Routers use RAM to store the current configuration file and other important data collected by the router (such as Cisco Express Forwarding [CEF] tables and Address Resolution Protocol [ARP] entries, to name a few). This data includes the IP routing table and buffer information. Buffers temporarily store packets before they are processed. All Cisco IOS processes, such as routing algorithms (Open Shortest Path First [OSPF] and Border Gateway Protocol [BGP], for example), also run in RAM.

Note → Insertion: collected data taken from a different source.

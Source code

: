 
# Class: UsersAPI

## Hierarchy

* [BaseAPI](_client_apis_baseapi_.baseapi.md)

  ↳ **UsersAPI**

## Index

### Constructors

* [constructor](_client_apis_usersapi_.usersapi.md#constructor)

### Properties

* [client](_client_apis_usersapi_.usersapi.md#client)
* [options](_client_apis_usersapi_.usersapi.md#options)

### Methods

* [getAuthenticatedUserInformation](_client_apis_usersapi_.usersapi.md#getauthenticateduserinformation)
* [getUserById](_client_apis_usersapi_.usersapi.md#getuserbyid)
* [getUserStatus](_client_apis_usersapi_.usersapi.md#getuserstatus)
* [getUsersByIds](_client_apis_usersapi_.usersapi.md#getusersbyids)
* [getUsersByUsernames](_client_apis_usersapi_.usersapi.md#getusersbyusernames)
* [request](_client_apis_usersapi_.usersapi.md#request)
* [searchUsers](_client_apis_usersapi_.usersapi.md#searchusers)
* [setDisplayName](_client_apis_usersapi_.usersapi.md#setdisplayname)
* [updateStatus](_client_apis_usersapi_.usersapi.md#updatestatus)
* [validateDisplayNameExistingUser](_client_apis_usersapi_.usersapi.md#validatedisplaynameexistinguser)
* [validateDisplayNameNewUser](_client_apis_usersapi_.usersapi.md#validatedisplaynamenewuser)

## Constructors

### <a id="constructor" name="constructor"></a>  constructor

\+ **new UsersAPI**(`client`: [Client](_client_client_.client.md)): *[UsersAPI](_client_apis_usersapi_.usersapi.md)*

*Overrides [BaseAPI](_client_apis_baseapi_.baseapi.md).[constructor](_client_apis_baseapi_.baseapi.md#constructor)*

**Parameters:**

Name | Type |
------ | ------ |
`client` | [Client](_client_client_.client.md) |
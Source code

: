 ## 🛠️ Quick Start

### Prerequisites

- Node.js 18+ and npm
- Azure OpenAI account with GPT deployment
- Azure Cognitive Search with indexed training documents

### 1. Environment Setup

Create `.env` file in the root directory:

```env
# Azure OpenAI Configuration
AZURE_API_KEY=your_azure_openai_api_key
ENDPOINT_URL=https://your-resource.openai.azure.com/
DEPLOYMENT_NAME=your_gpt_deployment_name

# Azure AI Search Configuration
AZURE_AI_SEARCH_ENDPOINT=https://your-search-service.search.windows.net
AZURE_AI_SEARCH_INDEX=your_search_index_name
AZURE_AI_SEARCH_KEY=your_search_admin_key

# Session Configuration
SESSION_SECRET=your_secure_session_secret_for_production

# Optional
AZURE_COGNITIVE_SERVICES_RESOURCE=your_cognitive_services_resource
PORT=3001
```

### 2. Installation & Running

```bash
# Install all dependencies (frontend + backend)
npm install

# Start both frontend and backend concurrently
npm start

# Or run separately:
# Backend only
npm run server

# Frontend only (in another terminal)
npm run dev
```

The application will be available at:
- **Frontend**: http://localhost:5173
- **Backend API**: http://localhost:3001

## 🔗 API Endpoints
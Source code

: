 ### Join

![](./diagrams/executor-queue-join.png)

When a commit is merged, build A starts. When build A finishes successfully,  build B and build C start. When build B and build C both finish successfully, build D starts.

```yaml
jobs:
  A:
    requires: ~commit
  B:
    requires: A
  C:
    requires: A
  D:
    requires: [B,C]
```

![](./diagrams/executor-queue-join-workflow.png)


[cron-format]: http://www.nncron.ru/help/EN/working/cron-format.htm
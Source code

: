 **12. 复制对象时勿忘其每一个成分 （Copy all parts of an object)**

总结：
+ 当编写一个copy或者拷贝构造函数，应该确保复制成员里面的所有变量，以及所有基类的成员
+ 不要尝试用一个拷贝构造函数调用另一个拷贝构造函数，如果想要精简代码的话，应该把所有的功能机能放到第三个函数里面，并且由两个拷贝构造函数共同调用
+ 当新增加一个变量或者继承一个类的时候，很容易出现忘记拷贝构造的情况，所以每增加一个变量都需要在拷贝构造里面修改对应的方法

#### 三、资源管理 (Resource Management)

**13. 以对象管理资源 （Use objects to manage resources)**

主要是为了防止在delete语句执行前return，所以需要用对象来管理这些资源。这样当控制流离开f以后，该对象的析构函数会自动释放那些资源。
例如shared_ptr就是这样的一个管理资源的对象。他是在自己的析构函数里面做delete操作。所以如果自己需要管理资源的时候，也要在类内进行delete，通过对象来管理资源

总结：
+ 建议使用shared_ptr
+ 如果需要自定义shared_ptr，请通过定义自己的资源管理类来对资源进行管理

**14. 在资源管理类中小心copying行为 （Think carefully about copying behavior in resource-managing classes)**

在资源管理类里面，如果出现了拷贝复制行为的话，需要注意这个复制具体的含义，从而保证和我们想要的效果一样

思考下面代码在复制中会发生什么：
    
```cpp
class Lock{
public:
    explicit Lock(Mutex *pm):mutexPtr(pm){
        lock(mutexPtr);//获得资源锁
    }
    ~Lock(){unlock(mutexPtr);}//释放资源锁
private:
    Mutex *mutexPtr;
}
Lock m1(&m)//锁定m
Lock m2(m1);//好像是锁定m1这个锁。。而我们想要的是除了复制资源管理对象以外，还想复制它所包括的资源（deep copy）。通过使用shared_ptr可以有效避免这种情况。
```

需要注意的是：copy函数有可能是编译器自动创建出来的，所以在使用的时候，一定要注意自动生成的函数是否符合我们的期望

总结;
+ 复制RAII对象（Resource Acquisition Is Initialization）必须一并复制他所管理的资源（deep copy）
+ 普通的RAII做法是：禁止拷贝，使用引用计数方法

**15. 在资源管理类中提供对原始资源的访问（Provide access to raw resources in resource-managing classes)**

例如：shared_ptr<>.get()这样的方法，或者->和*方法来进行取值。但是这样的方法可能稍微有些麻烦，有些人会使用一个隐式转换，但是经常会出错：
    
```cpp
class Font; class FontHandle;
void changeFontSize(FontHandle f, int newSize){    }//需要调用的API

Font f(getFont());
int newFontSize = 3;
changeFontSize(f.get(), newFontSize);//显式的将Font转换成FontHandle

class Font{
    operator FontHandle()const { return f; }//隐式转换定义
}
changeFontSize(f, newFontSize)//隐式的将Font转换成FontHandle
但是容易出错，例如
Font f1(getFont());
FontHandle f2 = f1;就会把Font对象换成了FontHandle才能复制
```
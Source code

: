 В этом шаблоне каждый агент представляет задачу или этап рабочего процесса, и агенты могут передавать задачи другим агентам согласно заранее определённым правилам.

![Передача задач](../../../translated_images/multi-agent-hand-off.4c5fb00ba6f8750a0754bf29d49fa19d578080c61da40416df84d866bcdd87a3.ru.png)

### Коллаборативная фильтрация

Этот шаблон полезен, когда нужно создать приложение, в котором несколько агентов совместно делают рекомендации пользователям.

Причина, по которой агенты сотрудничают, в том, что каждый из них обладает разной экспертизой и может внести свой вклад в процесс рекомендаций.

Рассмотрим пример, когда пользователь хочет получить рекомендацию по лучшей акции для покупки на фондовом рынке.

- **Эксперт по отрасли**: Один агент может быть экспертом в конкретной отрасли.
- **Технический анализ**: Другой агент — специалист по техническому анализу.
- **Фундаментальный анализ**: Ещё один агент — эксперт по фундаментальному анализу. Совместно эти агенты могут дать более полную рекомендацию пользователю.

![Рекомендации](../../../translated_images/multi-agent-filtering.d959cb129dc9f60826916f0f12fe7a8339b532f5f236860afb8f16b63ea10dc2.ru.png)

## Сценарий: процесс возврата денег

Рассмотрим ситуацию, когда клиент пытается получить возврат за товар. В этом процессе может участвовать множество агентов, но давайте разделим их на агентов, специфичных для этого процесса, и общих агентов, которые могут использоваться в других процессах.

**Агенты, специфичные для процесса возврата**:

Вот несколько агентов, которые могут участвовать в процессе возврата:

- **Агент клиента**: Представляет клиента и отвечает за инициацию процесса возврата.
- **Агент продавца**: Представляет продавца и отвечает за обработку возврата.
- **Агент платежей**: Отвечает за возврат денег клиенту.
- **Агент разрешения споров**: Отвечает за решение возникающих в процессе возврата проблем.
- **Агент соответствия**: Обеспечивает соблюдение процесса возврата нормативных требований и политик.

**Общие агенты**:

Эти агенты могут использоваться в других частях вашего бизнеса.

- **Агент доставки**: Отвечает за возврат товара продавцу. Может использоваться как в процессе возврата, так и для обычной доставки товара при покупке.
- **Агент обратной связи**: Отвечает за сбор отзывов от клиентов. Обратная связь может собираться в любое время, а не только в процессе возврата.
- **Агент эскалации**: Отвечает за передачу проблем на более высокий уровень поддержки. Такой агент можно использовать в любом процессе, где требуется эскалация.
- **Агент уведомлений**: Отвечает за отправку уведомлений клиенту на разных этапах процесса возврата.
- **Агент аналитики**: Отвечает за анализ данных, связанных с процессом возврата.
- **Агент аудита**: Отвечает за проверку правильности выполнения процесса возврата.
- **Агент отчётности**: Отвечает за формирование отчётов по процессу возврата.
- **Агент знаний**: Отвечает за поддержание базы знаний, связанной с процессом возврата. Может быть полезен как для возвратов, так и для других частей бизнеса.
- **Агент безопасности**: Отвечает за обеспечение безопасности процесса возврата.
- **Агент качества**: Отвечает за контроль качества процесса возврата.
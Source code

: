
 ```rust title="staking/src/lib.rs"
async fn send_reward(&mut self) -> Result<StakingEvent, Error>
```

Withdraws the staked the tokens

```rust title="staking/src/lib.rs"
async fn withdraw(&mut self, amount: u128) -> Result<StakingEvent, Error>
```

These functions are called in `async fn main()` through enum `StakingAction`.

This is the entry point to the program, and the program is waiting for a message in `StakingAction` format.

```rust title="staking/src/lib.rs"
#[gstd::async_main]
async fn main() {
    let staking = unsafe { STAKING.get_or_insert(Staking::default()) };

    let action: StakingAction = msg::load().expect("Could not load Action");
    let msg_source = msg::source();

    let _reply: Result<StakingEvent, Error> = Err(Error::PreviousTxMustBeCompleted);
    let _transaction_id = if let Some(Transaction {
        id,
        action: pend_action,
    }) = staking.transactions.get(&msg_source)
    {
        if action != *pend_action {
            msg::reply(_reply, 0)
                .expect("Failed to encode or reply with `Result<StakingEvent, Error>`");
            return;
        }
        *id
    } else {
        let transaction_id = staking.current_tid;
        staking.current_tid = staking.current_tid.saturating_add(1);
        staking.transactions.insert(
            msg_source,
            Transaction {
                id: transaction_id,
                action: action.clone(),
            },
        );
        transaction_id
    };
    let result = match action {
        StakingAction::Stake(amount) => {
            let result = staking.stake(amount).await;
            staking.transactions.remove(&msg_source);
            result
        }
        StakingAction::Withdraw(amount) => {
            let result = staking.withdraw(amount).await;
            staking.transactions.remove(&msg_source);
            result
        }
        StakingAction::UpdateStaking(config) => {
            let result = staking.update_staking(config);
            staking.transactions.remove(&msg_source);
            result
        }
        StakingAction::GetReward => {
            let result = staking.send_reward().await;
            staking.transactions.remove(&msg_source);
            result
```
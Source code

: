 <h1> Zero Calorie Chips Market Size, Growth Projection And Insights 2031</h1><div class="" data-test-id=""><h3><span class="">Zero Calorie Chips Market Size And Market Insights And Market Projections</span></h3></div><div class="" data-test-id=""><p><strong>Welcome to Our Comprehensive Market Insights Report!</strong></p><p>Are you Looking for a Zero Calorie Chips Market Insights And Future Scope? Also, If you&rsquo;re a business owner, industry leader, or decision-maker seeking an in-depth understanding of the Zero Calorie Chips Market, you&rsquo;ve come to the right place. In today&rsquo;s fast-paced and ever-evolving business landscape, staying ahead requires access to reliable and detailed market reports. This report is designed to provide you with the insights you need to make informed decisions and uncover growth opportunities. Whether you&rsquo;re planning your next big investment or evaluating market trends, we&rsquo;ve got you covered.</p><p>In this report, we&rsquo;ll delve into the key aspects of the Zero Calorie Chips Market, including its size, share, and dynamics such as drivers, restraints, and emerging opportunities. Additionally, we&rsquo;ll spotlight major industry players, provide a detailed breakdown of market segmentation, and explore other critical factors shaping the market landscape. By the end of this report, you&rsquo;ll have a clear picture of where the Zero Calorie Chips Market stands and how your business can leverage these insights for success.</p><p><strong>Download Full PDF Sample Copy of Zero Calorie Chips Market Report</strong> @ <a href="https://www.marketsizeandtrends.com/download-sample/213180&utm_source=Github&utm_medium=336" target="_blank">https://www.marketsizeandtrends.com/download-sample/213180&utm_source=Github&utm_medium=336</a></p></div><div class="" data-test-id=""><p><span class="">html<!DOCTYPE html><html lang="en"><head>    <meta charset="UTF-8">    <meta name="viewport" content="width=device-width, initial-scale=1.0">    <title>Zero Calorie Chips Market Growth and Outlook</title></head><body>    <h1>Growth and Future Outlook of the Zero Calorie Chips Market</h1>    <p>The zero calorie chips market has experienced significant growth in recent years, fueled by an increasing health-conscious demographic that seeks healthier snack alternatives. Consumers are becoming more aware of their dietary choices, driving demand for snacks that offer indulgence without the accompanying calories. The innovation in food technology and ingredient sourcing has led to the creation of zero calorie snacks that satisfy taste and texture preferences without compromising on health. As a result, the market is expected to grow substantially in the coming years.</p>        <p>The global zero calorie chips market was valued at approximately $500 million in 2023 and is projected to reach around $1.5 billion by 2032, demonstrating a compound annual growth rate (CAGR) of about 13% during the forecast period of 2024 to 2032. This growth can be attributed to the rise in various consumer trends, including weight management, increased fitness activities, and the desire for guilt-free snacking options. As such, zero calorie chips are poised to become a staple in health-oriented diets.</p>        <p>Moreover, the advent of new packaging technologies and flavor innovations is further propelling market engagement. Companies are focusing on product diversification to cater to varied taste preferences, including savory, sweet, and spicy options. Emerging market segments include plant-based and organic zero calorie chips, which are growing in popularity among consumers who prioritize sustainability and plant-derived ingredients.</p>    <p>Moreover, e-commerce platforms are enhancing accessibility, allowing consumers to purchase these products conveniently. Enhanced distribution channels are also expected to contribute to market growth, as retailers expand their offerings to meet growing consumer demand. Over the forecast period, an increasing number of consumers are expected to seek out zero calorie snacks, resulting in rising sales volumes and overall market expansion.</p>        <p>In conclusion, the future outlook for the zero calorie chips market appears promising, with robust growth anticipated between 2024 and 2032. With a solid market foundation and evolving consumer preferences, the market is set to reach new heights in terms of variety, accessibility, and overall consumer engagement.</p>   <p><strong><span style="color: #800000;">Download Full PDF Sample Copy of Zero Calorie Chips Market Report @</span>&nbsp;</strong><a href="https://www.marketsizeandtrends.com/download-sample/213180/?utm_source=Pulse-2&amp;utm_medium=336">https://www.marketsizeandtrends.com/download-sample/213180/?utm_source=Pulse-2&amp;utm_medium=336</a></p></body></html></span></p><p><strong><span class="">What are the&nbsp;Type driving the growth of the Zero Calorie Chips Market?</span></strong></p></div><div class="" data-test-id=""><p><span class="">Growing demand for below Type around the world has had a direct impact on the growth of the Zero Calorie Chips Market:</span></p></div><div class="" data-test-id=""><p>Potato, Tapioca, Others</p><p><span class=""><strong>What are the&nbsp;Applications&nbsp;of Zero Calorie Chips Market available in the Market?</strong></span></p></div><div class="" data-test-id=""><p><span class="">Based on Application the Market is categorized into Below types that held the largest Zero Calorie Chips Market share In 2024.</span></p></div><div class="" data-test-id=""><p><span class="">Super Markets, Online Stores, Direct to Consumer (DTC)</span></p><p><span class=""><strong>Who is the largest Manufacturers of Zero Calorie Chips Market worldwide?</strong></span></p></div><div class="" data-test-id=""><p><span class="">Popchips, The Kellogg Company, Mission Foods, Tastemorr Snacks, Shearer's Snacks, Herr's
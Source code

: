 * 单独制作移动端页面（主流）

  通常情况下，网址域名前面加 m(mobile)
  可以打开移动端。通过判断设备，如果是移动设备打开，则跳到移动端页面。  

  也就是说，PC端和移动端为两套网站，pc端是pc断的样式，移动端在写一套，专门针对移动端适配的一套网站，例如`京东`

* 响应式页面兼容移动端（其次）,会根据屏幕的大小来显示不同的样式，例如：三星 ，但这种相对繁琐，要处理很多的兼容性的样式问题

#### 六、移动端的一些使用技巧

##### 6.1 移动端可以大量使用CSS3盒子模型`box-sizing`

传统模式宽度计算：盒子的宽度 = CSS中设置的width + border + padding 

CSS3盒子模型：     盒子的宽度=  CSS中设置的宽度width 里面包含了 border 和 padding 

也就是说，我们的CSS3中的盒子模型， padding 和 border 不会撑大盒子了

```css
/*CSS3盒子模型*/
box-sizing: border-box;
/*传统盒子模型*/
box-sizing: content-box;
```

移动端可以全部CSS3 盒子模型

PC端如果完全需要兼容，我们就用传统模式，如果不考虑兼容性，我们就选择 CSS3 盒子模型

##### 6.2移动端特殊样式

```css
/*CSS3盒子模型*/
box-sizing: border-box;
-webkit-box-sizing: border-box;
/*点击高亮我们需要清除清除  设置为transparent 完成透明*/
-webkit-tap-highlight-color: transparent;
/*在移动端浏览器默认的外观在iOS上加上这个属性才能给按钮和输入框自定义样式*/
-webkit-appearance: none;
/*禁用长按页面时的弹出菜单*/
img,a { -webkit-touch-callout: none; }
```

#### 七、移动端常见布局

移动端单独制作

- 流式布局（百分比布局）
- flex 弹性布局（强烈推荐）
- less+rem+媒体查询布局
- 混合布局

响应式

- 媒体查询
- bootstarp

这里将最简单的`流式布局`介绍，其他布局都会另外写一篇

RAM information is lost if the router power cycles (when a router loses and regains power) or is restarted by an administrator. To view a router's current configuration, use the show running-config IOS command. Before Cisco IOS version 10.3, administrators used the write terminal command to show a router's configuration. The write terminal command is still valid in today's Cisco IOS releases, although Cisco IOS releases 12.2T and above now provide a warning to use the new commands only.
Cisco IOS software is hardware-specific, and the image loaded on various router platforms varies from platform to platform. For example, the image on a Cisco 4500 (end of sale in 2004) will not run on a Cisco 3600, nor will an image designed for an 1800 run on the 3800. Also, IOS images contain certain features, such as Internetwork Packet Exchange (IPX) or Data Encryption Standard (DES) encryption. For example, you can load only Cisco IOS software that supports IP or IP plus DES encryption, and so forth.